Task directions:
Retype each entry below exactly. Do not carry any image over.

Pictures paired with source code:
*** Block opens ***

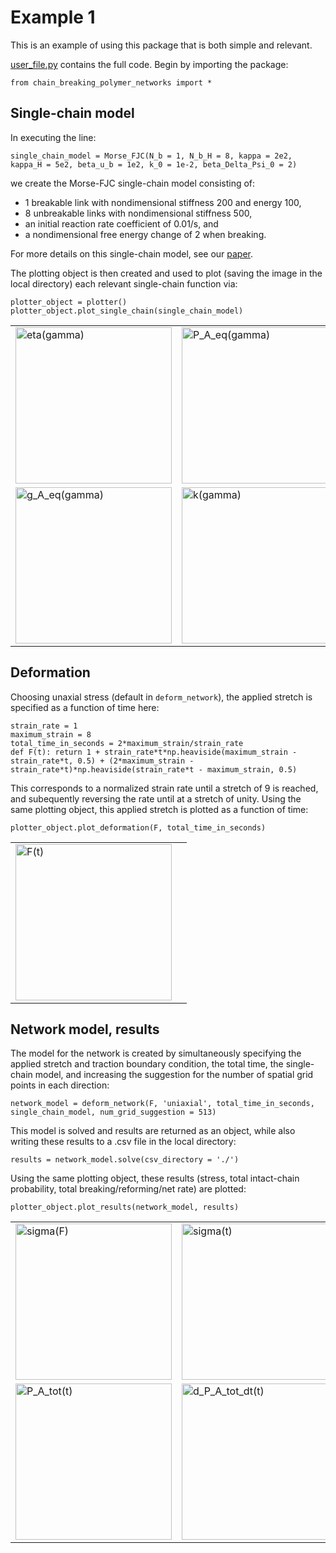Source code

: # Example 1

This is an example of using this package that is both simple and relevant.

[user_file.py](user_file.py) contains the full code. Begin by importing the package:

	from chain_breaking_polymer_networks import *
	
## Single-chain model

In executing the line:

	single_chain_model = Morse_FJC(N_b = 1, N_b_H = 8, kappa = 2e2, kappa_H = 5e2, beta_u_b = 1e2, k_0 = 1e-2, beta_Delta_Psi_0 = 2)

we create the Morse-FJC single-chain model consisting of:

* 1 breakable link with nondimensional stiffness 200 and energy 100, 
* 8 unbreakable links with nondimensional stiffness 500,
* an initial reaction rate coefficient of 0.01/s, and
* a nondimensional free energy change of 2 when breaking.

For more details on this single-chain model, see our [paper](https://arxiv.org/abs/2104.08866). 

The plotting object is then created and used to plot (saving the image in the local directory) each relevant single-chain function via:

	plotter_object = plotter()
	plotter_object.plot_single_chain(single_chain_model)
	
<table>
	<tr>
		<td> 
			<img src="https://github.com/mbuche/chain_breaking_polymer_networks/blob/main/examples/example_1/eta.png" alt="eta(gamma)" style="width: 250px;"/>
		</td>
		<td> 
			<img src="https://github.com/mbuche/chain_breaking_polymer_networks/blob/main/examples/example_1/P_A_eq.png" alt="P_A_eq(gamma)" style="width: 250px;"/>
		</td>
	</tr>
	<tr>
		<td> 
			<img src="https://github.com/mbuche/chain_breaking_polymer_networks/blob/main/examples/example_1/g_A_eq.png" alt="g_A_eq(gamma)" style="width: 250px;"/>
		</td>
		<td> 
			<img src="https://github.com/mbuche/chain_breaking_polymer_networks/blob/main/examples/example_1/k.png" alt="k(gamma)" style="width: 250px;"/>
		</td>
	</tr>
</table>
	
## Deformation

Choosing unaxial stress (default in `deform_network`), the applied stretch is specified as a function of time here:

	strain_rate = 1
	maximum_strain = 8
	total_time_in_seconds = 2*maximum_strain/strain_rate
	def F(t): return 1 + strain_rate*t*np.heaviside(maximum_strain - strain_rate*t, 0.5) + (2*maximum_strain - strain_rate*t)*np.heaviside(strain_rate*t - maximum_strain, 0.5)
	
This corresponds to a normalized strain rate until a stretch of 9 is reached, and subequently reversing the rate until at a stretch of unity.
Using the same plotting object, this applied stretch is plotted as a function of time:

	plotter_object.plot_deformation(F, total_time_in_seconds)
	
<table>
	<tr>
		<td> 
			<img src="https://github.com/mbuche/chain_breaking_polymer_networks/blob/main/examples/example_1/F(t).png" alt="F(t)" style="width: 250px;"/>
		</td>
		<td></td>
	</tr>
</table>
	
## Network model, results

The model for the network is created by simultaneously specifying the applied stretch and traction boundary condition, the total time, the single-chain model, and increasing the suggestion for the number of spatial grid points in each direction:

	network_model = deform_network(F, 'uniaxial', total_time_in_seconds, single_chain_model, num_grid_suggestion = 513)

This model is solved and results are returned as an object, while also writing these results to a .csv file in the local directory:
	
	results = network_model.solve(csv_directory = './')

Using the same plotting object, these results (stress, total intact-chain probability, total breaking/reforming/net rate) are plotted:

	plotter_object.plot_results(network_model, results)
	
<table>
	<tr>
		<td> 
			<img src="https://github.com/mbuche/chain_breaking_polymer_networks/blob/main/examples/example_1/sigma(F).png" alt="sigma(F)" style="width: 250px;"/>
		</td>
		<td> 
			<img src="https://github.com/mbuche/chain_breaking_polymer_networks/blob/main/examples/example_1/sigma(t).png" alt="sigma(t)" style="width: 250px;"/>
		</td>
	</tr>
	<tr>
		<td> 
			<img src="https://github.com/mbuche/chain_breaking_polymer_networks/blob/main/examples/example_1/P_A_tot(t).png" alt="P_A_tot(t)" style="width: 250px;"/>
		</td>
		<td> 
			<img src="https://github.com/mbuche/chain_breaking_polymer_networks/blob/main/examples/example_1/d_P_A_tot_dt(t).png" alt="d_P_A_tot_dt(t)" style="width: 250px;"/>
		</td>
	</tr>
</table>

*** Block closes ***

Exercise solution:
Source code

: # Example 1

This is an example of using this package that is both simple and relevant.

[user_file.py](user_file.py) contains the full code. Begin by importing the package:

	from chain_breaking_polymer_networks import *
	
## Single-chain model

In executing the line:

	single_chain_model = Morse_FJC(N_b = 1, N_b_H = 8, kappa = 2e2, kappa_H = 5e2, beta_u_b = 1e2, k_0 = 1e-2, beta_Delta_Psi_0 = 2)

we create the Morse-FJC single-chain model consisting of:

* 1 breakable link with nondimensional stiffness 200 and energy 100, 
* 8 unbreakable links with nondimensional stiffness 500,
* an initial reaction rate coefficient of 0.01/s, and
* a nondimensional free energy change of 2 when breaking.

For more details on this single-chain model, see our [paper](https://arxiv.org/abs/2104.08866). 

The plotting object is then created and used to plot (saving the image in the local directory) each relevant single-chain function via:

	plotter_object = plotter()
	plotter_object.plot_single_chain(single_chain_model)
	
<table>
	<tr>
		<td> 
			<img src="https://github.com/mbuche/chain_breaking_polymer_networks/blob/main/examples/example_1/eta.png" alt="eta(gamma)" style="width: 250px;"/>
		</td>
		<td> 
			<img src="https://github.com/mbuche/chain_breaking_polymer_networks/blob/main/examples/example_1/P_A_eq.png" alt="P_A_eq(gamma)" style="width: 250px;"/>
		</td>
	</tr>
	<tr>
		<td> 
			<img src="https://github.com/mbuche/chain_breaking_polymer_networks/blob/main/examples/example_1/g_A_eq.png" alt="g_A_eq(gamma)" style="width: 250px;"/>
		</td>
		<td> 
			<img src="https://github.com/mbuche/chain_breaking_polymer_networks/blob/main/examples/example_1/k.png" alt="k(gamma)" style="width: 250px;"/>
		</td>
	</tr>
</table>
	
## Deformation

Choosing unaxial stress (default in `deform_network`), the applied stretch is specified as a function of time here:

	strain_rate = 1
	maximum_strain = 8
	total_time_in_seconds = 2*maximum_strain/strain_rate
	def F(t): return 1 + strain_rate*t*np.heaviside(maximum_strain - strain_rate*t, 0.5) + (2*maximum_strain - strain_rate*t)*np.heaviside(strain_rate*t - maximum_strain, 0.5)
	
This corresponds to a normalized strain rate until a stretch of 9 is reached, and subequently reversing the rate until at a stretch of unity.
Using the same plotting object, this applied stretch is plotted as a function of time:

	plotter_object.plot_deformation(F, total_time_in_seconds)
	
<table>
	<tr>
		<td> 
			<img src="https://github.com/mbuche/chain_breaking_polymer_networks/blob/main/examples/example_1/F(t).png" alt="F(t)" style="width: 250px;"/>
		</td>
		<td></td>
	</tr>
</table>
	
## Network model, results

The model for the network is created by simultaneously specifying the applied stretch and traction boundary condition, the total time, the single-chain model, and increasing the suggestion for the number of spatial grid points in each direction:

	network_model = deform_network(F, 'uniaxial', total_time_in_seconds, single_chain_model, num_grid_suggestion = 513)

This model is solved and results are returned as an object, while also writing these results to a .csv file in the local directory:
	
	results = network_model.solve(csv_directory = './')

Using the same plotting object, these results (stress, total intact-chain probability, total breaking/reforming/net rate) are plotted:

	plotter_object.plot_results(network_model, results)
	
<table>
	<tr>
		<td> 
			<img src="https://github.com/mbuche/chain_breaking_polymer_networks/blob/main/examples/example_1/sigma(F).png" alt="sigma(F)" style="width: 250px;"/>
		</td>
		<td> 
			<img src="https://github.com/mbuche/chain_breaking_polymer_networks/blob/main/examples/example_1/sigma(t).png" alt="sigma(t)" style="width: 250px;"/>
		</td>
	</tr>
	<tr>
		<td> 
			<img src="https://github.com/mbuche/chain_breaking_polymer_networks/blob/main/examples/example_1/P_A_tot(t).png" alt="P_A_tot(t)" style="width: 250px;"/>
		</td>
		<td> 
			<img src="https://github.com/mbuche/chain_breaking_polymer_networks/blob/main/examples/example_1/d_P_A_tot_dt(t).png" alt="d_P_A_tot_dt(t)" style="width: 250px;"/>
		</td>
	</tr>
</table>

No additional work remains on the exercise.